Bioalteration of basaltic glass in pillow lavas and volcaniclastics from in-situ oceanic crust and well-preserved Phanerozoic ophiolites has been documented in several independent ways. 1) Distinct alteration textures are generated during etching of the glass when microbes colonize along fractures forming tubular or granular textures; 2) microbial activity leaves behind chemical fingerprints in the form of elevated levels of the typical bioelements C, N, S, P and K; 3) fossil remains of microbes such as filaments and biofilms are preserved and identified by their typical morphology; and, 4) highly depleted carbon isotope ratios of disseminated carbonate in the glass suggest metabolic oxidation of organic matter.

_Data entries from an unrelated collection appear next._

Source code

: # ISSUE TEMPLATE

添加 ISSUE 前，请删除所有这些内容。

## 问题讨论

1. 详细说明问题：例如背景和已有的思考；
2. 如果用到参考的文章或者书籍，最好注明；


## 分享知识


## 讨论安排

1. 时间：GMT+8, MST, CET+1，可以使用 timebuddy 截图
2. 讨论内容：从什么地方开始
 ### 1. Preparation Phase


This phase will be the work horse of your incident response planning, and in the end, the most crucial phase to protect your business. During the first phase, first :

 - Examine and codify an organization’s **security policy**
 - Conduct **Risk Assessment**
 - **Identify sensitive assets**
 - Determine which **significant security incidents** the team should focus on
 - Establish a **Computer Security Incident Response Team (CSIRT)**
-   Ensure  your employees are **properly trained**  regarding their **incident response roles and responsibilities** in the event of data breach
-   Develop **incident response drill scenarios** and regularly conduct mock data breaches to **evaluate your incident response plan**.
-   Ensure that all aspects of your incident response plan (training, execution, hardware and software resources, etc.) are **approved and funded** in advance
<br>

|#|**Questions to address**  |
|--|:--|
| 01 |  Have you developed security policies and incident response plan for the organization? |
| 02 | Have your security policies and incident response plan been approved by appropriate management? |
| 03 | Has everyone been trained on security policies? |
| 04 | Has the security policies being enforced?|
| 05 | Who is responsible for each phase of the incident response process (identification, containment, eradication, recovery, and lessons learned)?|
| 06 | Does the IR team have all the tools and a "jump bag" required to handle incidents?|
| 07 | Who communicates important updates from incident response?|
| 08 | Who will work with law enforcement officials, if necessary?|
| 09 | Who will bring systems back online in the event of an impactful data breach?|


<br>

We have searched for biosignatures in pillow lavas from two Precambrian ophiolites: the Middle Proterozoic (1.95 Ga) Jormua ophiolite (Finland), and the Early Archean (3.5 Ga) Jamestown ophiolite (South Africa). The Jormua ophiolite contains all the principal components of a standard ophiolite. The volcanic rocks contain well-preserved pillow structures with easily identifiable selvages despite being metamorphosed to lower amphibolite facies and the development of a well-defined foliation. The Jamestown ophiolite is dominated by mafic to ultramafic pillow lavas, sheet flows, and intrusions, but lacks a typical sheeted dike complex. The volcanic rocks are virtually undeformed and the metamorphic grade varies from zeolite through greenschist facies.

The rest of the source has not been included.